- **Your goal**: Please copy the records below word for word, leaving out the pictures.

- **Data to use**:
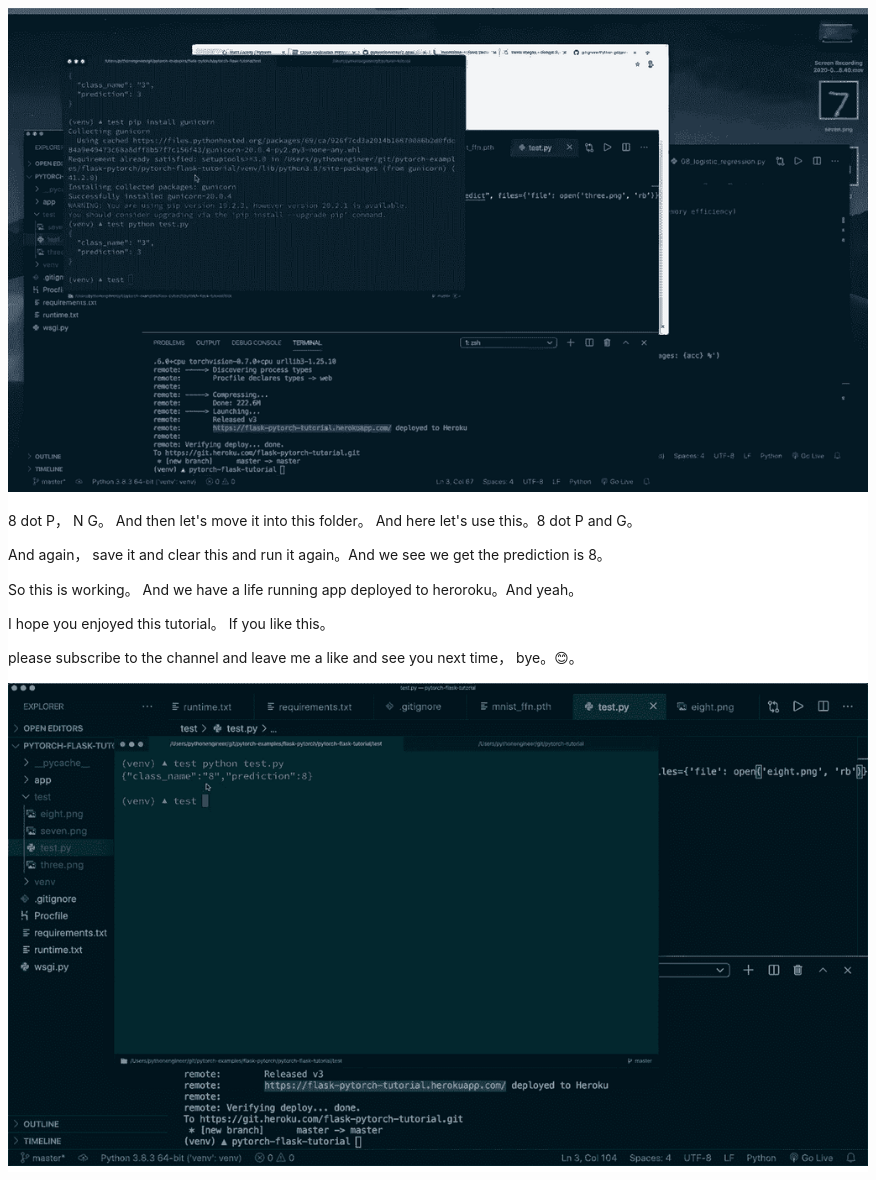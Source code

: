 ![](img/a4f608f66d892f12b3640cd5547c24da_81.png)

8 dot P， N G。 And then let's move it into this folder。 And here let's use this。8 dot P and G。

 And again， save it and clear this and run it again。And we see we get the prediction is 8。

 So this is working。 And we have a life running app deployed to heroroku。And yeah。

 I hope you enjoyed this tutorial。 If you like this。

 please subscribe to the channel and leave me a like and see you next time， bye。😊。



![](img/a4f608f66d892f12b3640cd5547c24da_83.png)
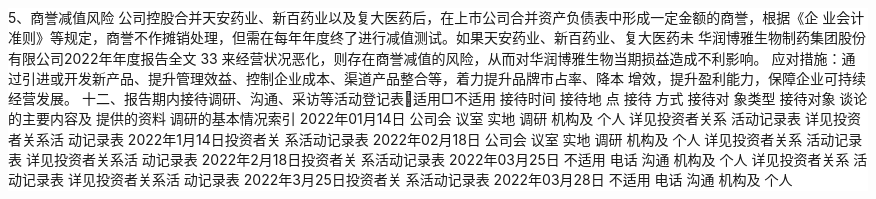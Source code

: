 5、商誉减值风险
公司控股合并天安药业、新百药业以及复大医药后，在上市公司合并资产负债表中形成一定金额的商誉，根据《企
业会计准则》等规定，商誉不作摊销处理，但需在每年年度终了进行减值测试。如果天安药业、新百药业、复大医药未
华润博雅生物制药集团股份有限公司2022年年度报告全文
33
来经营状况恶化，则存在商誉减值的风险，从而对华润博雅生物当期损益造成不利影响。
应对措施：通过引进或开发新产品、提升管理效益、控制企业成本、渠道产品整合等，着力提升品牌市占率、降本
增效，提升盈利能力，保障企业可持续经营发展。
十二、报告期内接待调研、沟通、采访等活动登记表适用□不适用
接待时间
接待地
点
接待
方式
接待对
象类型
接待对象
谈论的主要内容及
提供的资料
调研的基本情况索引
2022年01月14日
公司会
议室
实地
调研
机构及
个人
详见投资者关系
活动记录表
详见投资者关系活
动记录表
2022年1月14日投资者关
系活动记录表
2022年02月18日
公司会
议室
实地
调研
机构及
个人
详见投资者关系
活动记录表
详见投资者关系活
动记录表
2022年2月18日投资者关
系活动记录表
2022年03月25日
不适用
电话
沟通
机构及
个人
详见投资者关系
活动记录表
详见投资者关系活
动记录表
2022年3月25日投资者关
系活动记录表
2022年03月28日
不适用
电话
沟通
机构及
个人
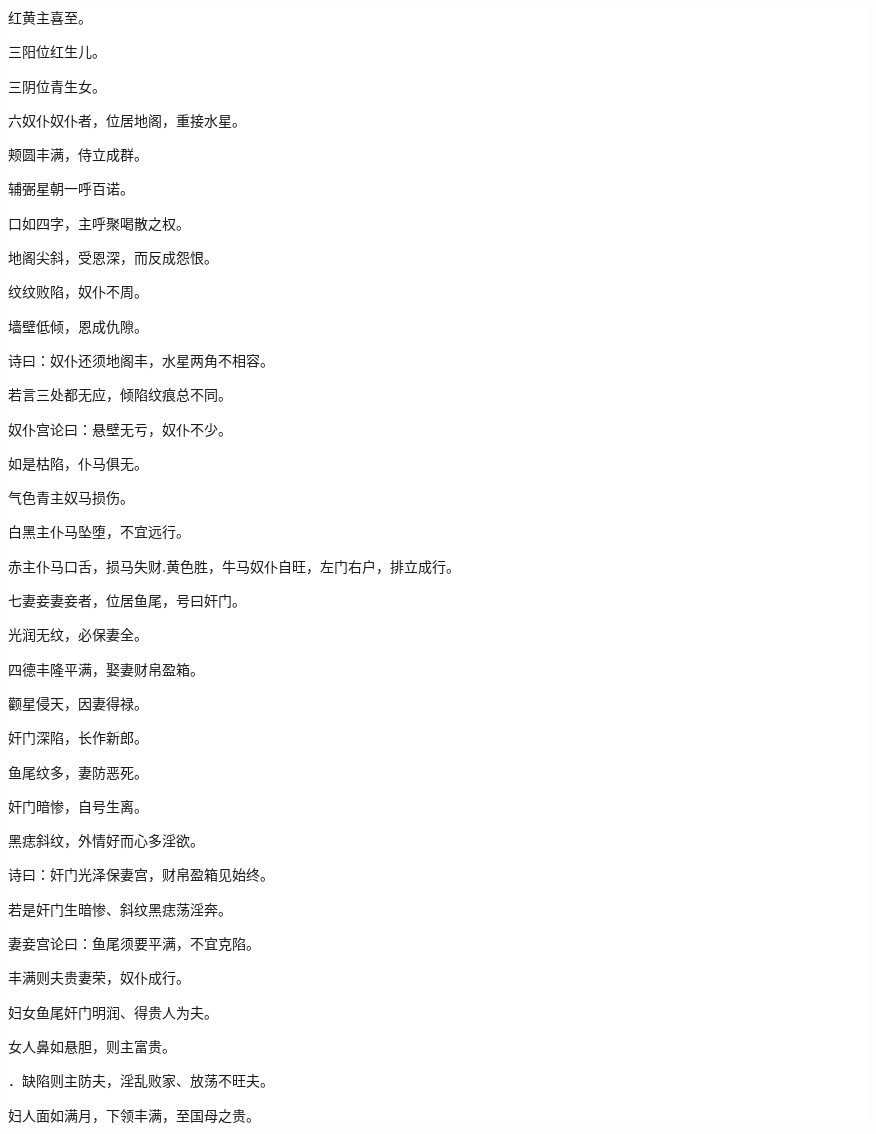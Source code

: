 红黄主喜至。

三阳位红生儿。

三阴位青生女。

六奴仆奴仆者，位居地阁，重接水星。

颊圆丰满，侍立成群。

辅弻星朝一呼百诺。

口如四字，主呼聚喝散之权。

地阁尖斜，受恩深，而反成怨恨。

纹纹败陷，奴仆不周。

墙壁低倾，恩成仇隙。

诗曰：奴仆还须地阁丰，水星两角不相容。

若言三处都无应，倾陷纹痕总不同。

奴仆宫论曰：悬壁无亏，奴仆不少。

如是枯陷，仆马俱无。

气色青主奴马损伤。

白黑主仆马坠堕，不宜远行。

赤主仆马口舌，损马失财.黄色胜，牛马奴仆自旺，左门右户，排立成行。

七妻妾妻妾者，位居鱼尾，号曰奸门。

光润无纹，必保妻全。

四德丰隆平满，娶妻财帛盈箱。

颧星侵天，因妻得禄。

奸门深陷，长作新郎。

鱼尾纹多，妻防恶死。

奸门暗惨，自号生离。

黑痣斜纹，外情好而心多淫欲。

诗曰：奸门光泽保妻宫，财帛盈箱见始终。

若是奸门生暗惨、斜纹黑痣荡淫奔。

妻妾宫论曰：鱼尾须要平满，不宜克陷。

丰满则夫贵妻荣，奴仆成行。

妇女鱼尾奸门明润、得贵人为夫。

女人鼻如悬胆，则主富贵。

．缺陷则主防夫，淫乱败家、放荡不旺夫。

妇人面如满月，下领丰满，至国母之贵。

- **Response area**:
Source code

: ![](img/a4f608f66d892f12b3640cd5547c24da_81.png)

8 dot P， N G。 And then let's move it into this folder。 And here let's use this。8 dot P and G。

 And again， save it and clear this and run it again。And we see we get the prediction is 8。

 So this is working。 And we have a life running app deployed to heroroku。And yeah。

 I hope you enjoyed this tutorial。 If you like this。

 please subscribe to the channel and leave me a like and see you next time， bye。😊。



![](img/a4f608f66d892f12b3640cd5547c24da_83.png)
Source code

: 5、商誉减值风险
公司控股合并天安药业、新百药业以及复大医药后，在上市公司合并资产负债表中形成一定金额的商誉，根据《企
业会计准则》等规定，商誉不作摊销处理，但需在每年年度终了进行减值测试。如果天安药业、新百药业、复大医药未
华润博雅生物制药集团股份有限公司2022年年度报告全文
33
来经营状况恶化，则存在商誉减值的风险，从而对华润博雅生物当期损益造成不利影响。
应对措施：通过引进或开发新产品、提升管理效益、控制企业成本、渠道产品整合等，着力提升品牌市占率、降本
增效，提升盈利能力，保障企业可持续经营发展。
十二、报告期内接待调研、沟通、采访等活动登记表适用□不适用
接待时间
接待地
点
接待
方式
接待对
象类型
接待对象
谈论的主要内容及
提供的资料
调研的基本情况索引
2022年01月14日
公司会
议室
实地
调研
机构及
个人
详见投资者关系
活动记录表
详见投资者关系活
动记录表
2022年1月14日投资者关
系活动记录表
2022年02月18日
公司会
议室
实地
调研
机构及
个人
详见投资者关系
活动记录表
详见投资者关系活
动记录表
2022年2月18日投资者关
系活动记录表
2022年03月25日
不适用
电话
沟通
机构及
个人
详见投资者关系
活动记录表
详见投资者关系活
动记录表
2022年3月25日投资者关
系活动记录表
2022年03月28日
不适用
电话
沟通
机构及
个人
Source code

: 红黄主喜至。

三阳位红生儿。

三阴位青生女。

六奴仆奴仆者，位居地阁，重接水星。

颊圆丰满，侍立成群。

辅弻星朝一呼百诺。

口如四字，主呼聚喝散之权。

地阁尖斜，受恩深，而反成怨恨。

纹纹败陷，奴仆不周。

墙壁低倾，恩成仇隙。

诗曰：奴仆还须地阁丰，水星两角不相容。

若言三处都无应，倾陷纹痕总不同。

奴仆宫论曰：悬壁无亏，奴仆不少。

如是枯陷，仆马俱无。

气色青主奴马损伤。

白黑主仆马坠堕，不宜远行。

赤主仆马口舌，损马失财.黄色胜，牛马奴仆自旺，左门右户，排立成行。

七妻妾妻妾者，位居鱼尾，号曰奸门。

光润无纹，必保妻全。

四德丰隆平满，娶妻财帛盈箱。

颧星侵天，因妻得禄。

奸门深陷，长作新郎。

鱼尾纹多，妻防恶死。

奸门暗惨，自号生离。

黑痣斜纹，外情好而心多淫欲。

诗曰：奸门光泽保妻宫，财帛盈箱见始终。

若是奸门生暗惨、斜纹黑痣荡淫奔。

妻妾宫论曰：鱼尾须要平满，不宜克陷。

丰满则夫贵妻荣，奴仆成行。

妇女鱼尾奸门明润、得贵人为夫。

女人鼻如悬胆，则主富贵。

．缺陷则主防夫，淫乱败家、放荡不旺夫。

妇人面如满月，下领丰满，至国母之贵。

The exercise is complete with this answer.